## Given records
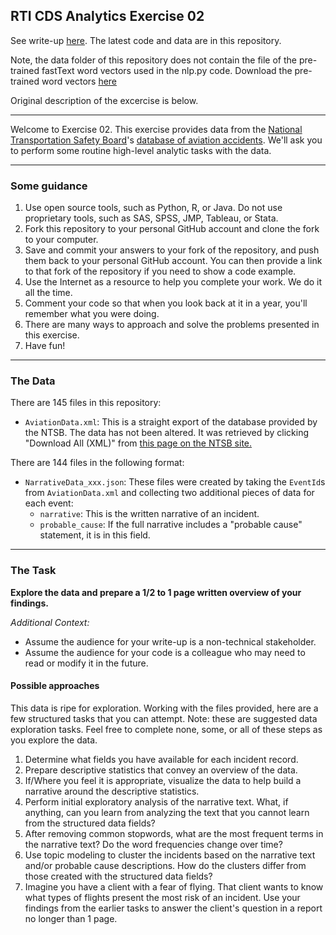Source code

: ## RTI CDS Analytics Exercise 02

See write-up [here](https://medium.com/@rchen1990/clustering-and-tracking-aviation-accidents-over-time-3406ac63028e). The latest code and data are in this repository.

Note, the data folder of this repository does not contain the file of the pre-trained fastText word vectors used in the nlp.py code. Download the pre-trained word vectors [here](https://fasttext.cc/docs/en/english-vectors.html)

Original description of the excercise is below.

----

Welcome to Exercise 02. This exercise provides data from the [National Transportation Safety Board](http://www.ntsb.gov/Pages/default.aspx)'s [database of aviation accidents](http://www.ntsb.gov/_layouts/ntsb.aviation/index.aspx). We'll ask you to perform some routine high-level analytic tasks with the data. 

----

### Some guidance

1. Use open source tools, such as Python, R, or Java. Do not use proprietary tools, such as SAS, SPSS, JMP, Tableau, or Stata. 
2. Fork this repository to your personal GitHub account and clone the fork to your computer.
3. Save and commit your answers to your fork of the repository, and push them back to your personal GitHub account. You can then provide a link to that fork of the repository if you need to show a code example.
4. Use the Internet as a resource to help you complete your work. We do it all the time.
5. Comment your code so that when you look back at it in a year, you'll remember what you were doing.
6. There are many ways to approach and solve the problems presented in this exercise.
7. Have fun!

----

### The Data

There are 145 files in this repository:

- `AviationData.xml`: This is a straight export of the database provided by the NTSB. The data has not been altered. It was retrieved by clicking "Download All (XML)" from [this page on the NTSB site.](http://www.ntsb.gov/_layouts/ntsb.aviation/index.aspx)

There are 144 files in the following format:

- `NarrativeData_xxx.json`: These files were created by taking the `EventId`s from `AviationData.xml` and collecting two additional pieces of data for each event: 
  - `narrative`: This is the written narrative of an incident.
  - `probable_cause`: If the full narrative includes a "probable cause" statement, it is in this field. 

----

### The Task

**Explore the data and prepare a 1/2 to 1 page written overview of your findings.**

_Additional Context:_

* Assume the audience for your write-up is a non-technical stakeholder. 
* Assume the audience for your code is a colleague who may need to read or modify it in the future. 

#### Possible approaches

This data is ripe for exploration. Working with the files provided, here are a few structured tasks that you can attempt. Note: these are suggested data exploration tasks. Feel free to complete none, some, or all of these steps as you explore the data.

1. Determine what fields you have available for each incident record.
2. Prepare descriptive statistics that convey an overview of the data.
3. If/Where you feel it is appropriate, visualize the data to help build a narrative around the descriptive statistics.
4. Perform initial exploratory analysis of the narrative text. What, if anything, can you learn from analyzing the text that you cannot learn from the structured data fields?
5. After removing common stopwords, what are the most frequent terms in the narrative text? Do the word frequencies change over time?
6. Use topic modeling to cluster the incidents based on the narrative text and/or probable cause descriptions. How do the clusters differ from those created with the structured data fields?
7. Imagine you have a client with a fear of flying. That client wants to know what types of flights present the most risk of an incident. Use your findings from the earlier tasks to answer the client's question in a report no longer than 1 page.
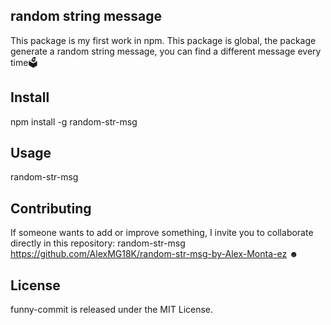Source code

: ## random string message
This package is my first work in npm. This package is global, the package generate a random string message, you can find a different message every time🗳️

## Install
npm install -g random-str-msg

## Usage
random-str-msg

## Contributing
If someone wants to add or improve something, I invite you to collaborate directly in this repository: random-str-msg https://github.com/AlexMG18K/random-str-msg-by-Alex-Monta-ez   ☻

## License
funny-commit is released under the MIT License.
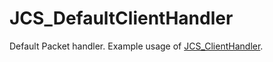 # JCS_DefaultClientHandler

Default Packet handler. Example usage of [JCS_ClientHandler](?page=Network_sl_Interface_sl_JCS_ClientHandler).
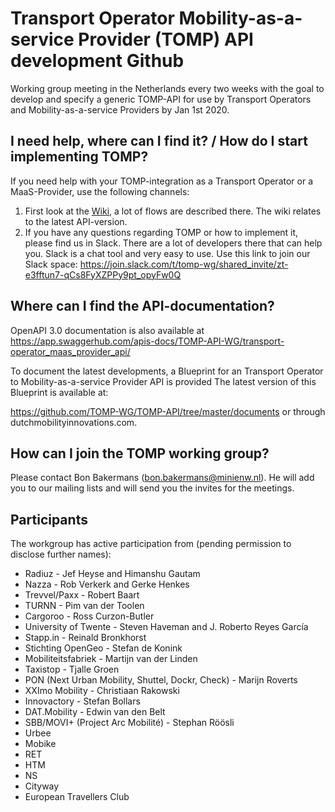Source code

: Transport Operator Mobility-as-a-service Provider (TOMP) API development Github
====

Working group meeting in the Netherlands every two weeks with the goal to develop 
and specify a generic TOMP-API for use by Transport Operators and Mobility-as-a-service Providers by Jan 1st 2020.

I need help, where can I find it? / How do I start implementing TOMP?
---
If you need help with your TOMP-integration as a Transport Operator or a MaaS-Provider, use the following channels:
 1. First look at the [Wiki](https://github.com/TOMP-WG/TOMP-API/wiki), a lot of flows are described there. The wiki relates to the latest API-version.
 2. If you have any questions regarding TOMP or how to implement it, please find us in Slack. There are a lot of developers there that can help you. Slack is a chat tool and very easy to use. Use this link to join our Slack space: https://join.slack.com/t/tomp-wg/shared_invite/zt-e3fftun7-qCs8FyXZPPy9pt_opyFw0Q

Where can I find the API-documentation?
---
OpenAPI 3.0 documentation is also available at https://app.swaggerhub.com/apis-docs/TOMP-API-WG/transport-operator_maas_provider_api/

To document the latest developments, a Blueprint for an Transport Operator to Mobility-as-a-service Provider API is provided
The latest version of this Blueprint is available at:

https://github.com/TOMP-WG/TOMP-API/tree/master/documents or through dutchmobilityinnovations.com.

How can I join the TOMP working group?
---
Please contact Bon Bakermans (bon.bakermans@minienw.nl). He will add you to our mailing lists and will send you the invites for the meetings.

Participants
---
The workgroup has active participation from (pending permission to disclose further names):

- Radiuz - Jef Heyse and Himanshu Gautam
- Nazza - Rob Verkerk and Gerke Henkes
- Trevvel/Paxx - Robert Baart
- TURNN - Pim van der Toolen
- Cargoroo - Ross Curzon-Butler
- University of Twente - Steven Haveman and J. Roberto Reyes García
- Stapp.in - Reinald Bronkhorst
- Stichting OpenGeo - Stefan de Konink
- Mobiliteitsfabriek - Martijn van der Linden
- Taxistop - Tjalle Groen
- PON (Next Urban Mobility, Shuttel, Dockr, Check) - Marijn Roverts
- XXImo Mobility - Christiaan Rakowski
- Innovactory - Stefan Bollars
- DAT.Mobility - Edwin van den Belt
- SBB/MOVI+ (Project Arc Mobilité) - Stephan Röösli
- Urbee
- Mobike
- RET
- HTM
- NS
- Cityway
- European Travellers Club
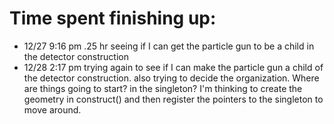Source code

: # Time spent finishing up:

- 12/27 9:16 pm .25 hr seeing if I can get the particle gun to be a child in the detector construction
- 12/28 2:17 pm trying again to see if I can make the particle gun a child of the detector construction. also trying to decide the organization. Where are things going to start? in the singleton? I'm thinking to create the geometry in construct() and then register the pointers to the singleton to move around. 
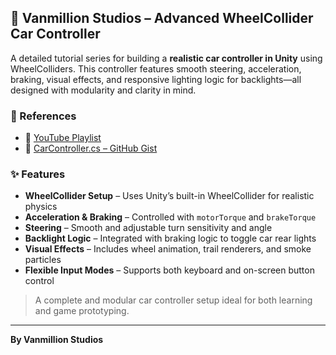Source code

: ## 🔧 Vanmillion Studios – Advanced WheelCollider Car Controller

A detailed tutorial series for building a **realistic car controller in Unity** using WheelColliders. This controller features smooth steering, acceleration, braking, visual effects, and responsive lighting logic for backlights—all designed with modularity and clarity in mind.

### 🔗 References
- 🎥 [YouTube Playlist](https://www.youtube.com/watch?v=jr4eb4F9PSQ&list=PLyh3AdCGPTSLg0PZuD1ykJJDnC1mThI42&index=1)
- 💾 [CarController.cs – GitHub Gist](https://gist.github.com/VanshMillion/9d69fc11f4bb3899ee779e23e7b34abb)

### ✨ Features
- **WheelCollider Setup** – Uses Unity’s built-in WheelCollider for realistic physics
- **Acceleration & Braking** – Controlled with `motorTorque` and `brakeTorque`
- **Steering** – Smooth and adjustable turn sensitivity and angle
- **Backlight Logic** – Integrated with braking logic to toggle car rear lights
- **Visual Effects** – Includes wheel animation, trail renderers, and smoke particles
- **Flexible Input Modes** – Supports both keyboard and on-screen button control

> A complete and modular car controller setup ideal for both learning and game prototyping.

---

**By Vanmillion Studios**
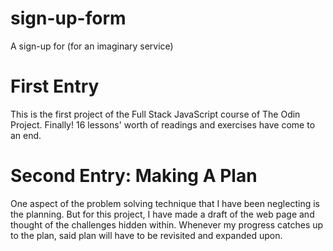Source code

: # sign-up-form
A sign-up for (for an imaginary service)

# First Entry

This is the first project of the Full Stack JavaScript course of The Odin
Project. Finally! 16 lessons' worth of readings and exercises have come to 
an end. 

# Second Entry: Making A Plan

One aspect of the problem solving technique that I have been neglecting is
the planning. But for this project, I have made a draft of the web page and
thought of the challenges hidden within. Whenever my progress catches up to the
plan, said plan will have to be revisited and expanded upon. 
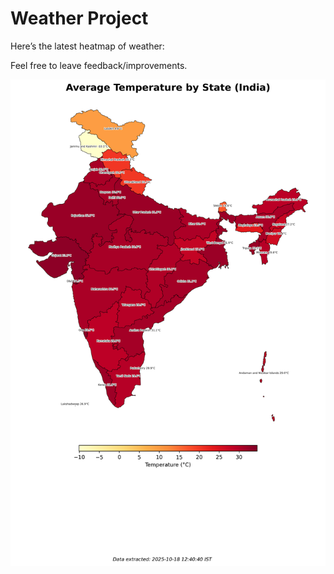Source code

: # Weather Project

Here’s the latest heatmap of weather:

Feel free to leave feedback/improvements.

![India Heatmap](docs/assets/india_heatmap.png?v=F33D73)
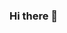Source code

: ### Hi there 👋

<!--
**pgm-kim/pgm-kim** is a ✨ _special_ ✨ repository because its `README.md` (this file) appears on your GitHub profile.

 ![IMG_20220220_130636_989](https://user-images.githubusercontent.com/92147193/154842206-2c1f2426-d6a1-4239-99fa-dcc9ffa7d1c0.jpg)
# hey there 👋
• i'm kimberly, kim for the friends. <br>
• junior developper. <br>
• born in 2003 and living in belgium. <br>

## Languages:
<a target="_blank" href="https://www.ecma-international.org/publications-and-standards/standards/"><img align="left" alt="JavaScript" height="33px" src="https://f.lyttle.it/DuaNti2sbq.png"></a>
<a target="_blank" href="https://html.spec.whatwg.org/"><img align="left" alt="HTML" height="33px" src="https://f.lyttle.it/wZs7ssJ5e2.png"></a>
<a target="_blank" href="https://www.w3.org/TR/CSS/#css"><img align="left" alt="CSS" height="33px" src="https://f.lyttle.it/HqcyCljrcu.png"></a>
<br>
<br>
<br>
## programs:

<a target="_blank" href="https://www.adobe.com/products/xd.html"><img align="left" alt="Adobe XD" height="33px" src="https://f.lyttle.it/VoggFqzCjH.png"></a>
<a target="_blank" href="https://www.adobe.com/products/photoshop.html"><img align="left" alt="Adobe Photoshop" height="33px" src="https://f.lyttle.it/P4gsADeGqZ.png"></a>
<br>
<br>
<br>
## Education:
Artevelde University Gent <br> Graduate Programming <br>2021 - 2023 
<br>
<br>
Burgerschool roeselare
<br>marketing en ondernemen<br> 2015 - 2021 

## Experience:
logistiek medewerker <br>
AZ delta campus rumbeke <br>
zomer 2020/2021
<br>
<br>
administratief medewerker<br>
Dekimpe NV <br>
stage + 2 weken
## socials:
<img src="https://img.shields.io/badge/Discord-7289DA?style=for-the-badge&logo=discord&logoColor=white">        <img src="https://img.shields.io/badge/Twitter-1DA1F2?style=for-the-badge&logo=twitter&logoColor=white">
<img src= "https://img.shields.io/badge/LinkedIn-0077B5?style=for-the-badge&logo=linkedin&logoColor=white">
<img src= "https://img.shields.io/badge/Spotify-1ED760?&style=for-the-badge&logo=spotify&logoColor=white">
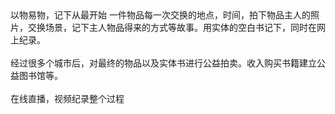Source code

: <?xml version="1.0" encoding="UTF-8"?>
<!DOCTYPE html PUBLIC "-//W3C//DTD XHTML 1.0 Transitional//EN" "http://www.w3.org/TR/xhtml1/DTD/xhtml1-transitional.dtd">
<html><head><meta http-equiv="Content-Type" content="text/html; charset=UTF-8"/><meta name="exporter-version" content="Evernote Mac 6.11 (454874)"/><meta name="altitude" content="482.4776611328125"/><meta name="created" content="2016-04-03 12:42:15 +0000"/><meta name="latitude" content="30.38284809331445"/><meta name="longitude" content="109.4973111805594"/><meta name="source" content="mobile.iphone"/><meta name="updated" content="2020-05-10 04:31:06 +0000"/><title>以物易物</title></head><body>以物易物，记下从最开始 一件物品每一次交换的地点，时间，拍下物品主人的照片，交换场景，记下主人物品得来的方式等故事。用实体的空白书记下，同时在网上纪录。
<div><br/></div>
<div>经过很多个城市后，对最终的物品以及实体书进行公益拍卖。收入购买书籍建立公益图书馆等。</div>
<div><br/></div>
<div>在线直播，视频纪录整个过程</div>
</body></html>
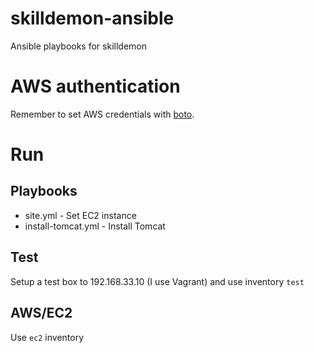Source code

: # skilldemon-ansible

Ansible playbooks for skilldemon

# AWS authentication

Remember to set AWS credentials with [boto][boto].

[boto]: http://boto.cloudhackers.com/en/latest/getting_started.html

# Run

## Playbooks

* site.yml - Set EC2 instance
* install-tomcat.yml - Install Tomcat

## Test

Setup a test box to 192.168.33.10 (I use Vagrant) and use inventory `test`

## AWS/EC2

Use `ec2` inventory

## To do
In the listing above, the required lines run from the line with "- **Flexible Input" through the line with "the friends. <br>". Output exactly those lines, omitting pictures.

## The answer
- **Flexible Input Modes** – Supports both keyboard and on-screen button control

> A complete and modular car controller setup ideal for both learning and game prototyping.

---

**By Vanmillion Studios**
Source code

: # sign-up-form
A sign-up for (for an imaginary service)

# First Entry

This is the first project of the Full Stack JavaScript course of The Odin
Project. Finally! 16 lessons' worth of readings and exercises have come to 
an end. 

# Second Entry: Making A Plan

One aspect of the problem solving technique that I have been neglecting is
the planning. But for this project, I have made a draft of the web page and
thought of the challenges hidden within. Whenever my progress catches up to the
plan, said plan will have to be revisited and expanded upon. 
Source code

: # Weather Project

Here’s the latest heatmap of weather:

Feel free to leave feedback/improvements.

![India Heatmap](docs/assets/india_heatmap.png?v=F33D73)
Source code

: ### Hi there 👋

<!--
**pgm-kim/pgm-kim** is a ✨ _special_ ✨ repository because its `README.md` (this file) appears on your GitHub profile.

 ![IMG_20220220_130636_989](https://user-images.githubusercontent.com/92147193/154842206-2c1f2426-d6a1-4239-99fa-dcc9ffa7d1c0.jpg)
# hey there 👋
• i'm kimberly, kim for the friends. <br>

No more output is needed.